* What you are asked to do:
Only the lines below starting at the one that contains "- 1个或更多个io thread, 0个或更多个worker thread" and ending at the one that contains "- 支持同步, 异步, 半同步等操作" are to be reproduced, exactly and with both ends kept.

* Provided entries:
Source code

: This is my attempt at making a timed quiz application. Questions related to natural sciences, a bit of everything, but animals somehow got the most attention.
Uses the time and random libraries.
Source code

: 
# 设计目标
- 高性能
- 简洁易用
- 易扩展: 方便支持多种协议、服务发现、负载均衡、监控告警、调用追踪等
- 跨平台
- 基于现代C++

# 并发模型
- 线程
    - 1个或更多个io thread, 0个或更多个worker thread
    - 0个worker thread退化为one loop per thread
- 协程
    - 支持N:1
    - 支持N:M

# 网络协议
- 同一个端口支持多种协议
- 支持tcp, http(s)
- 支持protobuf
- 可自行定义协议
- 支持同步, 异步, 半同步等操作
--
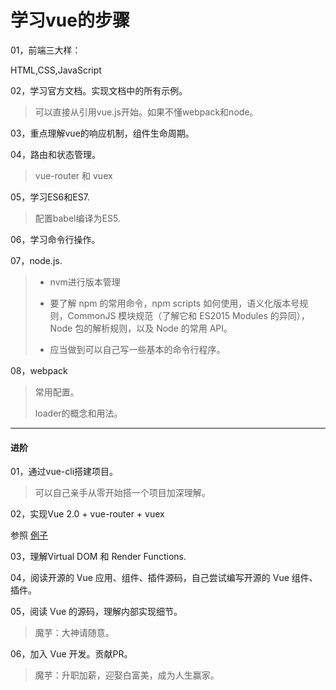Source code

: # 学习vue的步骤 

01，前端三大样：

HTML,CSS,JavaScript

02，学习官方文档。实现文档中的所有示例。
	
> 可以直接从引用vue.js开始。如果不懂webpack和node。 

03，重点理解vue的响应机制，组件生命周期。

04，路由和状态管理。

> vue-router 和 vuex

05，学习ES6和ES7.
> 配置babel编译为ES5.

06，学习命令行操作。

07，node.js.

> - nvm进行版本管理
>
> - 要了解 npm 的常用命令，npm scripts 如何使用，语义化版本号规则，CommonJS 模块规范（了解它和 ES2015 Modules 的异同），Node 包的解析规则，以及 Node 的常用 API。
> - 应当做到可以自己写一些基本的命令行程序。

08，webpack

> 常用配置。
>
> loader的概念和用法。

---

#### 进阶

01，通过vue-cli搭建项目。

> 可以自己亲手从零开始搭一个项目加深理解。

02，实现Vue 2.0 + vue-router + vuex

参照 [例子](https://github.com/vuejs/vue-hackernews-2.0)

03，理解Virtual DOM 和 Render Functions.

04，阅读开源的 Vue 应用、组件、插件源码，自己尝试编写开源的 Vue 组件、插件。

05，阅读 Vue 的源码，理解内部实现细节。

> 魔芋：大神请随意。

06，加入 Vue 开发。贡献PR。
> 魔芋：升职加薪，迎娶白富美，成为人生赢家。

* Worked solution:
    - 1个或更多个io thread, 0个或更多个worker thread
    - 0个worker thread退化为one loop per thread
- 协程
    - 支持N:1
    - 支持N:M

# 网络协议
- 同一个端口支持多种协议
- 支持tcp, http(s)
- 支持protobuf
- 可自行定义协议
- 支持同步, 异步, 半同步等操作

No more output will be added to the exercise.